Air Quality Warning Re-Issued
Source: Santa Barbara County
The Santa Barbara County Public Health Department and the Santa Barbara County Air Pollution Control District re-issued the Air Quality Warning due to continued smoke and ash impacts from the Alamo and Whittier fires. The Air Quality Warning will remain in effect until conditions improve.
All areas of the county have the potential to be affected by smoke and ash. Be cautious and use common sense to protect your and your family’s health. If you smell smoke or see ash fall, County officials recommend that you take precautions to reduce the harmful health effects associated with smoke exposure. Everyone, especially people with heart or lung disease (including asthma), older adults, and children, should limit time spent outdoors and avoid outdoor exercise when high concentrations of smoke and particles are in the air.
If you have symptoms that may be related to smoke exposure, contact your health care provider. Symptoms can include repeated coughing, shortness of breath or difficulty breathing, wheezing, chest tightness or pain, palpitations, and nausea or unusual fatigue or lightheadedness.
Consider purchasing an air-filtering device, which can help remove ash, soot, and dust.
• Select a device with a High Efficiency Particulate Air (HEPA) filter.

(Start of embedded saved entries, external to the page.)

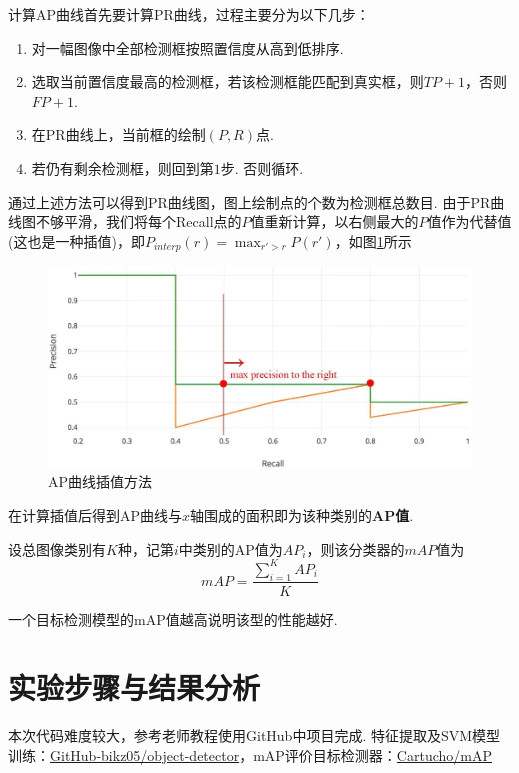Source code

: \documentclass[12pt, a4paper, oneside]{ctexart}
\numberwithin{equation}{section}  %
\begin{document}
计算AP曲线首先要计算PR曲线，过程主要分为以下几步：
\begin{enumerate}
  \item 对一幅图像中全部检测框按照置信度从高到低排序.
  \item 选取当前置信度最高的检测框，若该检测框能匹配到真实框，则$TP+1$，否则$FP+1$.
  \item 在PR曲线上，当前框的绘制$(P,R)$点.
  \item 若仍有剩余检测框，则回到第$1$步. 否则循环.
\end{enumerate}
通过上述方法可以得到PR曲线图，图上绘制点的个数为检测框总数目. 由于PR曲线图不够平滑，我们将每个Recall点的$P$值重新计算，以右侧最大的$P$值作为代替值(这也是一种插值)，即$P_{interp}(r) = \max_{r' > r}P(r')$，如图\ref{fig-interp}所示
\begin{figure}[htbp]
  \centering
  \includegraphics[scale=1]{interp.jpg}
  \caption{AP曲线插值方法}
  \label{fig-interp}
\end{figure}
在计算插值后得到AP曲线与$x$轴围成的面积即为该种类别的\textbf{AP值}.

设总图像类别有$K$种，记第$i$中类别的AP值为$AP_i$，则该分类器的$mAP$值为
\begin{equation*}
mAP = \frac{\sum_{i=1}^K AP_i}{K}
\end{equation*}

一个目标检测模型的mAP值越高说明该型的性能越好.

\section{实验步骤与结果分析}
本次代码难度较大，参考老师教程使用GitHub中项目完成. 特征提取及SVM模型训练：\href{https://github.com/bikz05/object-detector/tree/master/object-detector}{GitHub-bikz05/object-detector}，mAP评价目标检测器：\href{https://github.com/Cartucho/mAP}{Cartucho/mAP}
\end{document}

• Keep the device in one room that could serve as a “clean air room” — the packaging on most devices notes the suitable room size.
If you are particularly sensitive to air pollution, and air quality is poor in your area to the extent that you are unable to keep indoor air clean, consider relocating to an area where the air is cleaner.
During hot weather, use your best judgment when it comes to keeping your home cool when there is smoke in your area. Keep windows and doors closed unless it is extremely hot. If you have an air conditioner, run it with the fresh air intake closed and the filter clean. If you have a whole house fan, turn it off unless it is extremely hot. As temperatures cool, you should take the opportunity to air out your home as long as smoke and ash aren’t present.
Even as conditions improve, winds can still stir up ash. Over time, those particles can be broken into smaller particles and blown into the air. Residents are urged to avoid using leaf blowers or doing any activities that will stir ash and particles into the air. Instead, sweep ash gently with a broom, and take cars to a car wash. You should avoid skin contact with ash, and no one with heart or lung conditions should handle ash cleanup.